The second ground of defense was the mortgage to Trues-dale, under whom Keighan holds possession. The debt secured by the Truesdale mortgage became due on December 10, 1857. The first act done, so far as the proofs show, in assertion of any right under this mortgage, or for the purpose of enforcing payment of this debt, was the publication of notice of the proposed sale. This was on November 11, 1875, nearly eighteen years after the debt became due. For more than sixteen years after condition broken, (if, indeed, the condition were broken at all,) it seems no act was done by the creditor or his assignee, or by the debtor or his grantee, asserting or *486recognizing this debt to be a subsisting demand. If this be true (and so it must be taken on the proofs in this case), the collection of the debt was barred by the Statute of Limitations, and the mortgage became of no effect. (Pollock v. Maison, 41 Ill. 517.)
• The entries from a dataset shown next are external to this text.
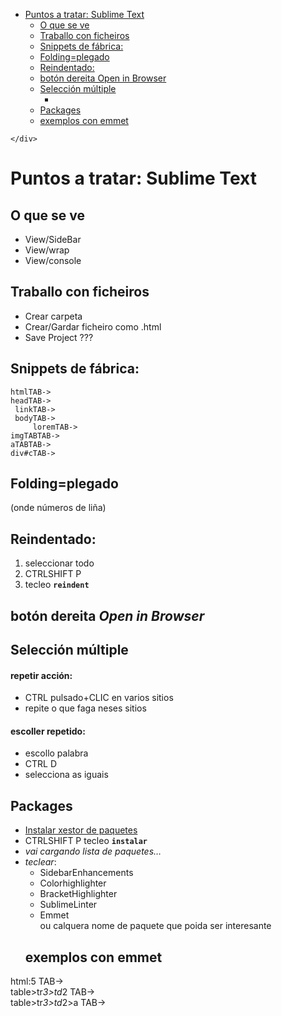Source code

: <!DOCTYPE html>
<html>

<head>
  <meta charset="utf-8">
  <meta name="viewport" content="width=device-width, initial-scale=1.0">
  <title>sublime_saber</title>
  <link rel="stylesheet" href="https://stackedit.io/style.css" />
</head>

<body class="stackedit">
  <div class="stackedit__left">
    <div class="stackedit__toc">
      
<ul>
<li><a href="#puntos-a-tratar-sublime-text">Puntos a tratar: Sublime Text</a>
<ul>
<li><a href="#o-que-se-ve">O que se ve</a></li>
<li><a href="#traballo-con-ficheiros">Traballo con ficheiros</a></li>
<li><a href="#snippets-de-fábrica">Snippets de fábrica:</a></li>
<li><a href="#foldingplegado">Folding=plegado</a></li>
<li><a href="#reindentado">Reindentado:</a></li>
<li><a href="#botón-dereita-open-in-browser">botón dereita Open in Browser</a></li>
<li><a href="#selección-múltiple">Selección múltiple</a>
<ul>
<li></li>
</ul>
</li>
<li><a href="#packages">Packages</a></li>
<li><a href="#exemplos-con-emmet">exemplos con emmet</a></li>
</ul>
</li>
</ul>

    </div>
  </div>
  <div class="stackedit__right">
    <div class="stackedit__html">
      <h1 id="puntos-a-tratar-sublime-text">Puntos a tratar: Sublime Text</h1>
<h2 id="o-que-se-ve">O que se ve</h2>
<ul>
<li>View/SideBar</li>
<li>View/wrap</li>
<li>View/console</li>
</ul>
<h2 id="traballo-con-ficheiros">Traballo con ficheiros</h2>
<ul>
<li>Crear carpeta</li>
<li>Crear/Gardar ficheiro como .html</li>
<li>Save Project ???</li>
</ul>
<h2 id="snippets-de-fábrica">Snippets de fábrica:</h2>
<pre><code>htmlTAB-&gt;
headTAB-&gt;
 linkTAB-&gt;
 bodyTAB-&gt;
     loremTAB-&gt;
imgTABTAB-&gt;
aTABTAB-&gt;
div#cTAB-&gt; 
</code></pre>
<h2 id="foldingplegado">Folding=plegado</h2>
<p>(onde números de liña)</p>
<h2 id="reindentado">Reindentado:</h2>
<ol>
<li>seleccionar todo</li>
<li>CTRLSHIFT P</li>
<li>tecleo <strong><code>reindent</code></strong></li>
</ol>
<h2 id="botón-dereita-open-in-browser">botón dereita <em>Open in Browser</em></h2>
<h2 id="selección-múltiple">Selección múltiple</h2>
<h4 id="repetir-acción">repetir acción:</h4>
<ul>
<li>CTRL pulsado+CLIC en varios sitios</li>
<li>repite o que faga neses sitios</li>
</ul>
<h4 id="escoller-repetido">escoller repetido:</h4>
<ul>
<li>escollo palabra</li>
<li>CTRL D</li>
<li>selecciona as iguais</li>
</ul>
<h2 id="packages">Packages</h2>
<ul>
<li><a href="https://packagecontrol.io/installation">Instalar xestor de paquetes</a></li>
<li>CTRLSHIFT P  tecleo <strong><code>instalar</code></strong></li>
<li><em>vai cargando lista de paquetes…</em></li>
<li><em>teclear</em>:
<ul>
<li>SidebarEnhancements</li>
<li>Colorhighlighter</li>
<li>BracketHighlighter</li>
<li>SublimeLinter</li>
<li>Emmet<br>
ou calquera nome de paquete que poida ser interesante</li>
</ul>
<h2 id="exemplos-con-emmet">exemplos con emmet</h2>
</li>
</ul>
<p>html:5 TAB-&gt;<br>
table&gt;tr<em>3&gt;td</em>2 TAB-&gt;<br>
table&gt;tr<em>3&gt;td</em>2&gt;a TAB-&gt;</p>

  </div>
</body>

</html>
In England, it is held that the right of entry under a mortgage may be tolled by the lapse of time ; and so is the law in Illinois. In England, the time required for that purpose was the time prescribed by the law limiting the time of entry by the holder of the absolute title. In Illinois, the time required to toll the right of entry under a mortgage, is that prescribed by the Statute of Limitations relating to actions for the collection of the debt secured by the mortgage. (Pollock v. Maison, supra.
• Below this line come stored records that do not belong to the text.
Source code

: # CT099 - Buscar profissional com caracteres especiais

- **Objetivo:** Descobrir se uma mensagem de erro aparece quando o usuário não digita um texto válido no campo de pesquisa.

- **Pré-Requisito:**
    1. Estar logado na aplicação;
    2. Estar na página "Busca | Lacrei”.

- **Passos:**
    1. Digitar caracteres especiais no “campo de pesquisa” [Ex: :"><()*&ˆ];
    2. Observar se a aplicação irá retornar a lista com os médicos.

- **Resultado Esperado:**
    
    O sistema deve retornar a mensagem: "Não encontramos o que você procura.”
In England, actions upon bonds were limited to twenty years. In 6 Modern,- case 23, it is said: “On a plea of solvit ad diem, where the bond is of twenty years standing and no demand proved thereon, it shall be-taken to have been paid at maturity.” In Illinois, actions on promissory notes are limited to sixteen years. Under the rule in 6 Modern, supra, and the proofs in this case, the debt secured by the Truesdale mortgage must be taken to have been paid at maturity. In such case there never was any right of entry in the mortgagee or in his assignee. In such case, the condition of the mortgage was never broken. By the very words of the mortgage, in such case, it then became void, and has so continued.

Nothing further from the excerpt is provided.